"Go Set a Watchman" | Teen Ink

"Go Set a Watchman"

May 21, 2015
By Emily Vetne BRONZE, Granger, Indiana
Emily Vetne BRONZE, Granger, Indiana
3 articles 0 photos 0 comments

My family has lawyers on both sides of it, including both of my parents. I've never known anything besides people who defend the law. I even used to think that everyone had to go to law school after undergrad. Naturally, being what those of us like me call a "lawyers' brat," I've also grown up on Harper Lee’s classic novel To Kill a Mockingbird. My family loves that book so much that we call our dad “Daddicus” and we have a cat named Scout, so I can’t put into words how happy I am that Harper Lee’s publishing a sequel! It’s called Go Set a Watchman, and it will be in stores July 14th this year. According to Lee’s attorney, the manuscript was written in the 1950s but lost until last fall when it was discovered in an old filing cabinet. Harper Lee released a statement saying she reread it herself and tentatively sent it to a few publishers, when it was immediately snatched up.


I remember the last time I reread TKM--last spring, probably--and when I finished it I just sat and pressed the book between my palms and said to my dad, “I just want more Atticus. Now.” Dad teased me and said to just open the book back up to page one, that Atticus would be right where I left him, but that wasn’t what I wanted. I wanted new Atticus, new words of wisdom, but Dad said that couldn’t ever happen. Harper Lee was a Boo Radley, not a Scout Finch, and she would never publish a sequel.


Until now. We get more Scout! And Atticus! We might even get answers to our burning questions--did Scout marry Dill? Did Jem become a lawyer like Atticus? Did Scout become a teacher and did Atticus ever remarry? We’re about to find out. (Maybe.)
My only fear is that Watchman won’t be any good, or not as good as Mockingbird, or that it won’t answer our questions. What if Atticus at age 50 is not the same Atticus from 20 years prior? What if he’s turned mean as he grows into middle age, or what if 24-year-old Scout isn’t just as lovably sassy as she used to be? Miss Maudie will probably be dead, and Scout and Jem may not talk to Dill anymore, and we’re told at the end of TKM that Scout “never saw him [Boo Radley] again,” so what if Boo’s dead too? I just have such high expectations that I’m really worried GSW won’t fulfill. Can anything beat the original? Or even match it?

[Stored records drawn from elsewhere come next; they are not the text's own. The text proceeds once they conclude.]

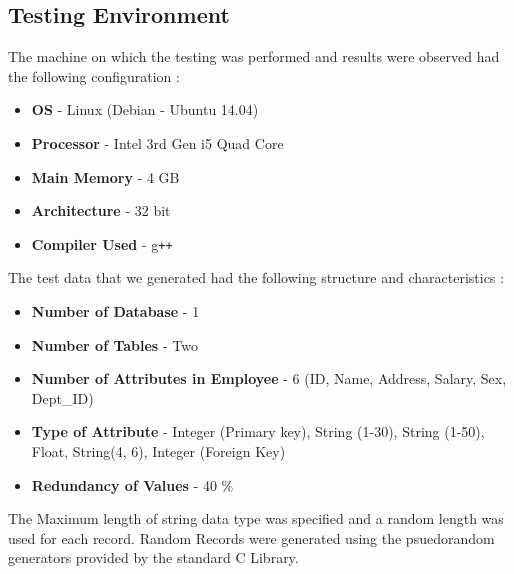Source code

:\documentclass[12pt, oneside]{book}
\begin{document}
\subsection{Testing Environment}
The machine on which the testing was performed and results were observed had the following configuration :
\begin{itemize}
 \item \textbf{OS} - Linux (Debian - Ubuntu 14.04)
 \item \textbf{Processor} - Intel 3rd Gen i5 Quad Core
 \item \textbf{Main Memory} - 4 GB
 \item \textbf{Architecture} - 32 bit
 \item \textbf{Compiler Used} - g\verb!++!
\end{itemize}
The test data that we generated had the following structure and characteristics :
\begin{itemize}
\item \textbf{Number of Database} - 1
 \item \textbf{Number of Tables} - Two
 \item \textbf{Number of Attributes in Employee} - 6 (ID, Name, Address, Salary, Sex, Dept\_ID)
 \item \textbf{Type of Attribute} - Integer (Primary key), String (1-30), String (1-50), Float, String(4, 6), Integer (Foreign Key)
 \item \textbf{Redundancy of Values} - 40 \%
\end{itemize}
The Maximum length of string data type was specified and a random length was used for each record. Random Records were generated using the psuedorandom generators provided by the standard C Library.
\end{document}
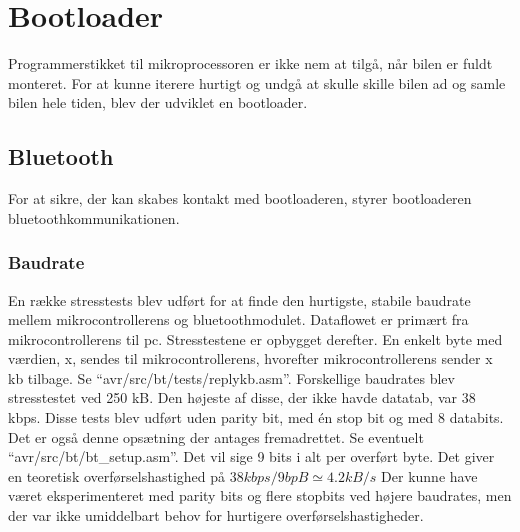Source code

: \section{Bootloader}
Programmerstikket til mikroprocessoren er ikke nem at tilgå, når bilen er fuldt monteret. For at kunne iterere hurtigt og undgå at skulle skille bilen ad og samle bilen hele tiden, blev der udviklet en bootloader.

\subsection{Bluetooth}
For at sikre, der kan skabes kontakt med bootloaderen, styrer bootloaderen bluetoothkommunikationen.
\subsubsection{Baudrate}
En række stresstests blev udført for at finde den hurtigste, stabile baudrate mellem mikrocontrollerens og bluetoothmodulet. Dataflowet er primært fra mikrocontrollerens til pc. Stresstestene er opbygget derefter.
En enkelt byte med værdien, x, sendes til mikrocontrollerens, hvorefter mikrocontrollerens sender x kb tilbage.
Se ``avr/src/bt/tests/replykb.asm''.
Forskellige baudrates blev stresstestet ved 250 kB. Den højeste af disse, der ikke havde datatab, var 38 kbps. Disse tests blev udført uden parity bit, med én stop bit og med 8 databits. Det er også denne opsætning der antages fremadrettet. Se eventuelt ``avr/src/bt/bt\_setup.asm''. Det vil sige 9 bits i alt per overført byte. Det giver en teoretisk overførselshastighed på $38 kbps / 9 bpB \simeq 4.2 kB/s$ Der kunne have været eksperimenteret med parity bits og flere stopbits ved højere baudrates, men der var ikke umiddelbart behov for hurtigere overførselshastigheder.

It’ll be interesting to see how my school's English teachers react to Go Set a Watchman, too. I personally hope the book is taught in English 9 classes along with TKM and The Help, since TKM is the 1930s, The Help is the 1960s, and Watchman fits perfectly in between them, as it’s set in the 1950s, 20 years after To Kill a Mockingbird. Harper Lee’s long-awaited sequel rounds out the racial unrest unit well, and it’s sure to be just as poignant as its predecessor.


Even if Go Set a Watchman doesn’t answer all of my questions, or even any of them, this lawyers’ brat who’s been spoon-fed Atticus Finch for as long as she can remember is just glad to be able to revisit her favorite residents of Maycomb County, Alabama.